# Directions
From the data below, report how many lines contain the word "master", giving the number and nothing else.

(Records shown)

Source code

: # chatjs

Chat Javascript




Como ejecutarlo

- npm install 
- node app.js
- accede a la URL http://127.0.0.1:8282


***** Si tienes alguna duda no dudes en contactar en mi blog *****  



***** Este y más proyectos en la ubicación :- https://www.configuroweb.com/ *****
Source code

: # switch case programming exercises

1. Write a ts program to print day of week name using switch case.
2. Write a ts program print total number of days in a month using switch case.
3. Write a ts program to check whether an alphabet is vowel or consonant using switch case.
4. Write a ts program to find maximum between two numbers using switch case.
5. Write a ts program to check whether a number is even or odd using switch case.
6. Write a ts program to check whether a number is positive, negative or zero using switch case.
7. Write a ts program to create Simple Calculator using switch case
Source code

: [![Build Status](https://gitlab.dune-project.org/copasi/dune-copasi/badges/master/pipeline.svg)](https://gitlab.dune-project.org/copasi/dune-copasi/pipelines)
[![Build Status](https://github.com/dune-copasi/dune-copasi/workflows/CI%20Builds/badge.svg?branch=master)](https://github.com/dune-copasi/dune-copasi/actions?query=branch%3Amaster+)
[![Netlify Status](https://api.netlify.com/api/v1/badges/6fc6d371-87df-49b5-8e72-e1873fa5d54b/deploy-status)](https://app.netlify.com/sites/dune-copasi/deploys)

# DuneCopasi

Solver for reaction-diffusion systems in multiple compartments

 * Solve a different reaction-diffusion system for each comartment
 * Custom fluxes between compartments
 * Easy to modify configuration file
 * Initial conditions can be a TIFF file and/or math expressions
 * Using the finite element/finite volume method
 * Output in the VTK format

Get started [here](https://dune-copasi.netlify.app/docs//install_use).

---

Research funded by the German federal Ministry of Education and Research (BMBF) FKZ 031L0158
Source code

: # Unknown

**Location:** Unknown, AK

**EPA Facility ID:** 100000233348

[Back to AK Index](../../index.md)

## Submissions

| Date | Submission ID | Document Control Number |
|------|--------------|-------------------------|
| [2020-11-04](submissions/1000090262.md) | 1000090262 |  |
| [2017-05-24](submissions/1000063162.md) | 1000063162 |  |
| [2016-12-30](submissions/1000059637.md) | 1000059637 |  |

(End Records shown)

# The answer
2